Vers une recomposition des partis américains

Mon principal intérêt est de comprendre ce que cet événement révèle sur l’évolution des partis politiques aux USA. Il y a dix ans, le paysage politique américain était dominé par deux partis :

·         l’un représentant le 1 % (les détenteurs de capital),

·         l’autre les 10 % (les détenteurs de diplômes).

Les deux servaient les intérêts de la classe dirigeante, tout en ignorant ceux des 90 % restants. Je simplifie, bien sûr — pour une analyse plus nuancée, je renvoie à End Times.

En 2016, Donald Trump a canalisé le malaise populaire croissant pour amorcer la transformation du Parti républicain en un parti populiste de droite — le mouvement MAGA. Ce processus est encore loin d’être achevé.
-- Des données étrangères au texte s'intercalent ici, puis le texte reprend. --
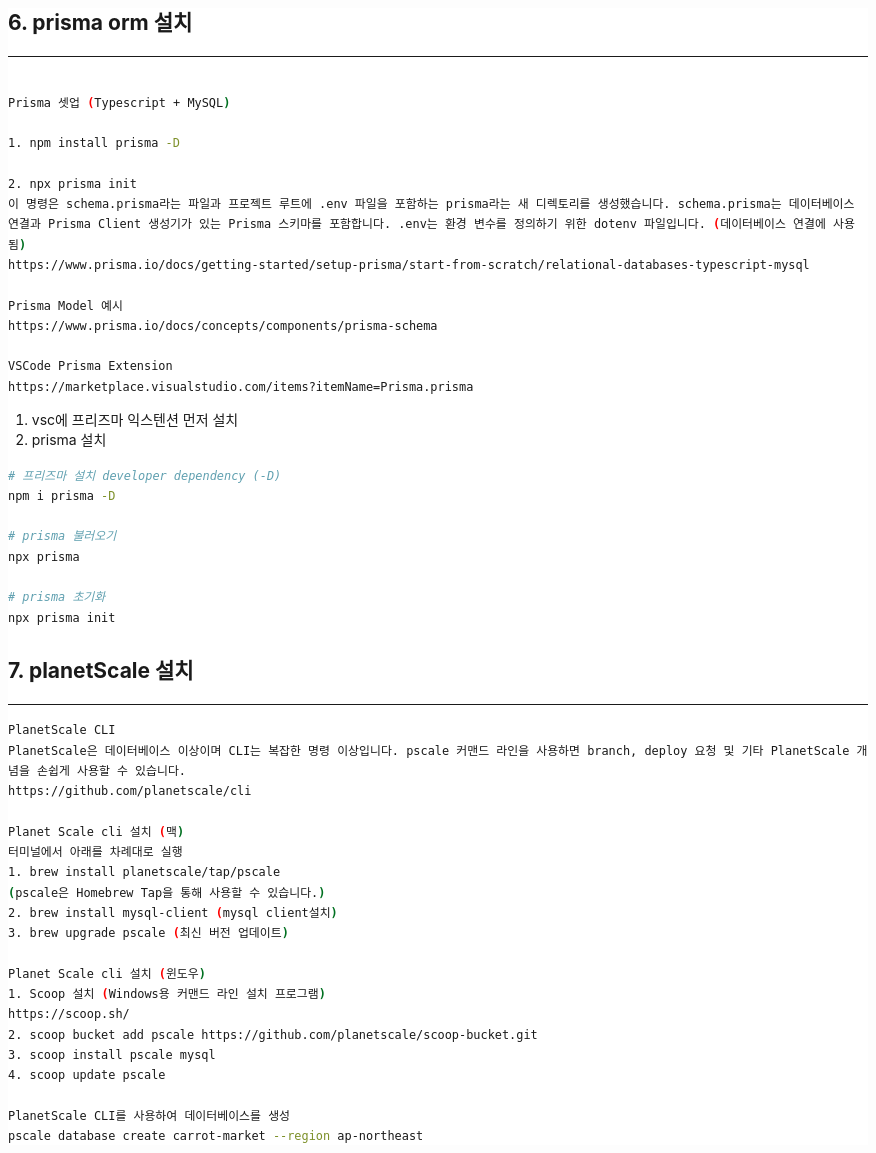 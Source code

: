 ## 6. prisma orm 설치

---

```bash

Prisma 셋업 (Typescript + MySQL)

1. npm install prisma -D

2. npx prisma init
이 명령은 schema.prisma라는 파일과 프로젝트 루트에 .env 파일을 포함하는 prisma라는 새 디렉토리를 생성했습니다. schema.prisma는 데이터베이스 연결과 Prisma Client 생성기가 있는 Prisma 스키마를 포함합니다. .env는 환경 변수를 정의하기 위한 dotenv 파일입니다. (데이터베이스 연결에 사용됨)
https://www.prisma.io/docs/getting-started/setup-prisma/start-from-scratch/relational-databases-typescript-mysql

Prisma Model 예시
https://www.prisma.io/docs/concepts/components/prisma-schema

VSCode Prisma Extension
https://marketplace.visualstudio.com/items?itemName=Prisma.prisma
```

1. vsc에 프리즈마 익스텐션 먼저 설치
2. prisma 설치

```bash
# 프리즈마 설치 developer dependency (-D)
npm i prisma -D

# prisma 불러오기 
npx prisma

# prisma 초기화
npx prisma init

```

## 7. planetScale 설치

---

```bash
PlanetScale CLI
PlanetScale은 데이터베이스 이상이며 CLI는 복잡한 명령 이상입니다. pscale 커맨드 라인을 사용하면 branch, deploy 요청 및 기타 PlanetScale 개념을 손쉽게 사용할 수 있습니다.
https://github.com/planetscale/cli

Planet Scale cli 설치 (맥)
터미널에서 아래를 차례대로 실행
1. brew install planetscale/tap/pscale
(pscale은 Homebrew Tap을 통해 사용할 수 있습니다.)
2. brew install mysql-client (mysql client설치)
3. brew upgrade pscale (최신 버전 업데이트)

Planet Scale cli 설치 (윈도우)
1. Scoop 설치 (Windows용 커맨드 라인 설치 프로그램)
https://scoop.sh/
2. scoop bucket add pscale https://github.com/planetscale/scoop-bucket.git
3. scoop install pscale mysql
4. scoop update pscale

PlanetScale CLI를 사용하여 데이터베이스를 생성
pscale database create carrot-market --region ap-northeast

```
Pendant ce temps, les Démocrates avaient réussi à contenir les populistes de gauche au sein de leur camp, par une combinaison de répression (Bernie Sanders) et de cooptation (Alexandria Ocasio-Cortez, AOC). Résultat : en 2024, le Parti démocrate était devenu le seul parti véritablement au service des élites dirigeantes. Sa défaite catastrophique lors des élections de 2024 a provoqué une révolution interne, heureusement presque sans effusion de sang — pour l’instant. La cote de popularité du parti est tombée à un niveau historiquement bas, les élites démocrates traditionnelles sont en déroute, et cette crise a ouvert un espace pour la gauche populiste renaissante.

Mahmoud Rifai, Jordanie

Le sens de la victoire de Mamdani

La victoire de Mamdani à New York pourrait annoncer que les populistes tentent désormais de prendre le contrôle du Parti démocrate, comme le mouvement MAGA l’a fait chez les républicains. Mais peut-être pas. Après tout, New York n’est pas un district électoral typique des USA.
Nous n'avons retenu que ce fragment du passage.